■ WHAT YOU SHOULD DO: The data must be given again in full, with no line altered.

Segment Start: TASK MATERIAL

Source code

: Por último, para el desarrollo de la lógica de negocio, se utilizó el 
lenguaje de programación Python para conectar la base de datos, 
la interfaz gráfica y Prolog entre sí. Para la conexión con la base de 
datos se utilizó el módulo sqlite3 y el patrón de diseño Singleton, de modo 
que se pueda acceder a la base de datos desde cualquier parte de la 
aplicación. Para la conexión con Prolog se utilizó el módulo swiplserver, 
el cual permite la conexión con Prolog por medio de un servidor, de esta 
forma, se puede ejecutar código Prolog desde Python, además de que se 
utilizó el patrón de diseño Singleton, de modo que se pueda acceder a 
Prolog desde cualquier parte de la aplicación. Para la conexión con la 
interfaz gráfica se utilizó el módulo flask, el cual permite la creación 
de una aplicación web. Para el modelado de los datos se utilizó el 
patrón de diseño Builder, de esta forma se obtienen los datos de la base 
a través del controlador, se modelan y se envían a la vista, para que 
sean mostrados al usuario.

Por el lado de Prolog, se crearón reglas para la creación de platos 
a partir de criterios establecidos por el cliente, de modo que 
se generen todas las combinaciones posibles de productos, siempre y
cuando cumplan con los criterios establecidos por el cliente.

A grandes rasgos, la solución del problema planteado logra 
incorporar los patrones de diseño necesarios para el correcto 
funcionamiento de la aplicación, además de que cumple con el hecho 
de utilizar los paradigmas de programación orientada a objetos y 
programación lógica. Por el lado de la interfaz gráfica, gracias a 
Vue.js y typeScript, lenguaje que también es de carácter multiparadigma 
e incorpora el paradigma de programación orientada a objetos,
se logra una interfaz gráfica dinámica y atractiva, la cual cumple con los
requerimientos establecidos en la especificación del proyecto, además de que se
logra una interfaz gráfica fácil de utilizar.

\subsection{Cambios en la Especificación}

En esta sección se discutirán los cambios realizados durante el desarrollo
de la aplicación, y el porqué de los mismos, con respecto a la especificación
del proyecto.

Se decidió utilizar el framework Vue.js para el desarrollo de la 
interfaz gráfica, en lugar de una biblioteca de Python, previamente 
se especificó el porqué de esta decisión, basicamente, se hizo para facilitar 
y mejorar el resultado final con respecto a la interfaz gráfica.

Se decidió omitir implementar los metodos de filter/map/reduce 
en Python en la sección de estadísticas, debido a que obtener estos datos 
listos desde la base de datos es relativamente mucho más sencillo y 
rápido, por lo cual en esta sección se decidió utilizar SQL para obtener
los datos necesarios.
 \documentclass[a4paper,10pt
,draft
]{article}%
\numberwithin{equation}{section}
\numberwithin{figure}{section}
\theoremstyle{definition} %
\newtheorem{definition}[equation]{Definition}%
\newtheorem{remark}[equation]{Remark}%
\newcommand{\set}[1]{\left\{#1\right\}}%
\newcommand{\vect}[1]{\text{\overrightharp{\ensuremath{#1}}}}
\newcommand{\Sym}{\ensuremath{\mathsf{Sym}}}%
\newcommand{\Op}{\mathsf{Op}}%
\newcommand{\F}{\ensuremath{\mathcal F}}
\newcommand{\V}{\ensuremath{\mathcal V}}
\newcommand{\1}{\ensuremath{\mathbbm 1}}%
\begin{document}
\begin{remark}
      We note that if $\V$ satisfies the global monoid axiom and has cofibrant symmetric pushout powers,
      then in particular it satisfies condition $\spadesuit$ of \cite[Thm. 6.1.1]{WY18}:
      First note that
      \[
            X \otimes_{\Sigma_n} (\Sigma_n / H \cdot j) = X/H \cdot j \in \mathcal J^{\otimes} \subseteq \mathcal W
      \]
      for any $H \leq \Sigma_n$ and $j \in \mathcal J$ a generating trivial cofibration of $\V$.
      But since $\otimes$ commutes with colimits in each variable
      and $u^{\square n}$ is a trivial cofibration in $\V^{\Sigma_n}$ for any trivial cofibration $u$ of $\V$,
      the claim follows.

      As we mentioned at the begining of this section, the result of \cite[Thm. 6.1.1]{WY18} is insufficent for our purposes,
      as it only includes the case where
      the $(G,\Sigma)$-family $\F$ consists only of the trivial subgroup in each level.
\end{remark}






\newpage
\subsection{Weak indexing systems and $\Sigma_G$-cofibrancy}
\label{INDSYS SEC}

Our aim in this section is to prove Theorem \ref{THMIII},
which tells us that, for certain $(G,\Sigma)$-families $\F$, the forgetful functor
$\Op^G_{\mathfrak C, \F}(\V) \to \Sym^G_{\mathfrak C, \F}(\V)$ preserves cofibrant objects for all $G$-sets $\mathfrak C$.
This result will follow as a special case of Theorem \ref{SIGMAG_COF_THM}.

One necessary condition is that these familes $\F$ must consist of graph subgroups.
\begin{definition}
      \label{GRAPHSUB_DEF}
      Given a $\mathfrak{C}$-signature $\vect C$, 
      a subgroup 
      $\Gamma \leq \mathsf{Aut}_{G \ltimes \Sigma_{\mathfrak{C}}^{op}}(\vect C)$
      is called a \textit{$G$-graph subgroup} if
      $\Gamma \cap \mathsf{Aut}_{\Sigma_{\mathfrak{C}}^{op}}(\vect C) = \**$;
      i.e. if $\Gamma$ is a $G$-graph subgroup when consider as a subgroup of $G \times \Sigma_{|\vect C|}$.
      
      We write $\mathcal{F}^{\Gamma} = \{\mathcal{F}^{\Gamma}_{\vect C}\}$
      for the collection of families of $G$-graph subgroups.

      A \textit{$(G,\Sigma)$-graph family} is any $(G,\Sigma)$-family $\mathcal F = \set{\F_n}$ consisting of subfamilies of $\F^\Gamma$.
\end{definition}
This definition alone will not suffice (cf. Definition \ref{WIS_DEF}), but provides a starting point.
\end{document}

Segment End: TASK MATERIAL

■ TASK RESULT:
Source code

: Por último, para el desarrollo de la lógica de negocio, se utilizó el 
lenguaje de programación Python para conectar la base de datos, 
la interfaz gráfica y Prolog entre sí. Para la conexión con la base de 
datos se utilizó el módulo sqlite3 y el patrón de diseño Singleton, de modo 
que se pueda acceder a la base de datos desde cualquier parte de la 
aplicación. Para la conexión con Prolog se utilizó el módulo swiplserver, 
el cual permite la conexión con Prolog por medio de un servidor, de esta 
forma, se puede ejecutar código Prolog desde Python, además de que se 
utilizó el patrón de diseño Singleton, de modo que se pueda acceder a 
Prolog desde cualquier parte de la aplicación. Para la conexión con la 
interfaz gráfica se utilizó el módulo flask, el cual permite la creación 
de una aplicación web. Para el modelado de los datos se utilizó el 
patrón de diseño Builder, de esta forma se obtienen los datos de la base 
a través del controlador, se modelan y se envían a la vista, para que 
sean mostrados al usuario.

Por el lado de Prolog, se crearón reglas para la creación de platos 
a partir de criterios establecidos por el cliente, de modo que 
se generen todas las combinaciones posibles de productos, siempre y
cuando cumplan con los criterios establecidos por el cliente.

A grandes rasgos, la solución del problema planteado logra 
incorporar los patrones de diseño necesarios para el correcto 
funcionamiento de la aplicación, además de que cumple con el hecho 
de utilizar los paradigmas de programación orientada a objetos y 
programación lógica. Por el lado de la interfaz gráfica, gracias a 
Vue.js y typeScript, lenguaje que también es de carácter multiparadigma 
e incorpora el paradigma de programación orientada a objetos,
se logra una interfaz gráfica dinámica y atractiva, la cual cumple con los
requerimientos establecidos en la especificación del proyecto, además de que se
logra una interfaz gráfica fácil de utilizar.

\subsection{Cambios en la Especificación}

En esta sección se discutirán los cambios realizados durante el desarrollo
de la aplicación, y el porqué de los mismos, con respecto a la especificación
del proyecto.

Se decidió utilizar el framework Vue.js para el desarrollo de la 
interfaz gráfica, en lugar de una biblioteca de Python, previamente 
se especificó el porqué de esta decisión, basicamente, se hizo para facilitar 
y mejorar el resultado final con respecto a la interfaz gráfica.

Se decidió omitir implementar los metodos de filter/map/reduce 
en Python en la sección de estadísticas, debido a que obtener estos datos 
listos desde la base de datos es relativamente mucho más sencillo y 
rápido, por lo cual en esta sección se decidió utilizar SQL para obtener
los datos necesarios.
 \documentclass[a4paper,10pt
,draft
]{article}%
\numberwithin{equation}{section}
\numberwithin{figure}{section}
\theoremstyle{definition} %
\newtheorem{definition}[equation]{Definition}%
\newtheorem{remark}[equation]{Remark}%
\newcommand{\set}[1]{\left\{#1\right\}}%
\newcommand{\vect}[1]{\text{\overrightharp{\ensuremath{#1}}}}
\newcommand{\Sym}{\ensuremath{\mathsf{Sym}}}%
\newcommand{\Op}{\mathsf{Op}}%
\newcommand{\F}{\ensuremath{\mathcal F}}
\newcommand{\V}{\ensuremath{\mathcal V}}
\newcommand{\1}{\ensuremath{\mathbbm 1}}%
\begin{document}
\begin{remark}
      We note that if $\V$ satisfies the global monoid axiom and has cofibrant symmetric pushout powers,
      then in particular it satisfies condition $\spadesuit$ of \cite[Thm. 6.1.1]{WY18}:
      First note that
      \[
            X \otimes_{\Sigma_n} (\Sigma_n / H \cdot j) = X/H \cdot j \in \mathcal J^{\otimes} \subseteq \mathcal W
      \]
      for any $H \leq \Sigma_n$ and $j \in \mathcal J$ a generating trivial cofibration of $\V$.
      But since $\otimes$ commutes with colimits in each variable
      and $u^{\square n}$ is a trivial cofibration in $\V^{\Sigma_n}$ for any trivial cofibration $u$ of $\V$,
      the claim follows.

      As we mentioned at the begining of this section, the result of \cite[Thm. 6.1.1]{WY18} is insufficent for our purposes,
      as it only includes the case where
      the $(G,\Sigma)$-family $\F$ consists only of the trivial subgroup in each level.
\end{remark}






\newpage
\subsection{Weak indexing systems and $\Sigma_G$-cofibrancy}
\label{INDSYS SEC}

Our aim in this section is to prove Theorem \ref{THMIII},
which tells us that, for certain $(G,\Sigma)$-families $\F$, the forgetful functor
$\Op^G_{\mathfrak C, \F}(\V) \to \Sym^G_{\mathfrak C, \F}(\V)$ preserves cofibrant objects for all $G$-sets $\mathfrak C$.
This result will follow as a special case of Theorem \ref{SIGMAG_COF_THM}.

One necessary condition is that these familes $\F$ must consist of graph subgroups.
\begin{definition}
      \label{GRAPHSUB_DEF}
      Given a $\mathfrak{C}$-signature $\vect C$, 
      a subgroup 
      $\Gamma \leq \mathsf{Aut}_{G \ltimes \Sigma_{\mathfrak{C}}^{op}}(\vect C)$
      is called a \textit{$G$-graph subgroup} if
      $\Gamma \cap \mathsf{Aut}_{\Sigma_{\mathfrak{C}}^{op}}(\vect C) = \**$;
      i.e. if $\Gamma$ is a $G$-graph subgroup when consider as a subgroup of $G \times \Sigma_{|\vect C|}$.
      
      We write $\mathcal{F}^{\Gamma} = \{\mathcal{F}^{\Gamma}_{\vect C}\}$
      for the collection of families of $G$-graph subgroups.

      A \textit{$(G,\Sigma)$-graph family} is any $(G,\Sigma)$-family $\mathcal F = \set{\F_n}$ consisting of subfamilies of $\F^\Gamma$.
\end{definition}
This definition alone will not suffice (cf. Definition \ref{WIS_DEF}), but provides a starting point.
\end{document}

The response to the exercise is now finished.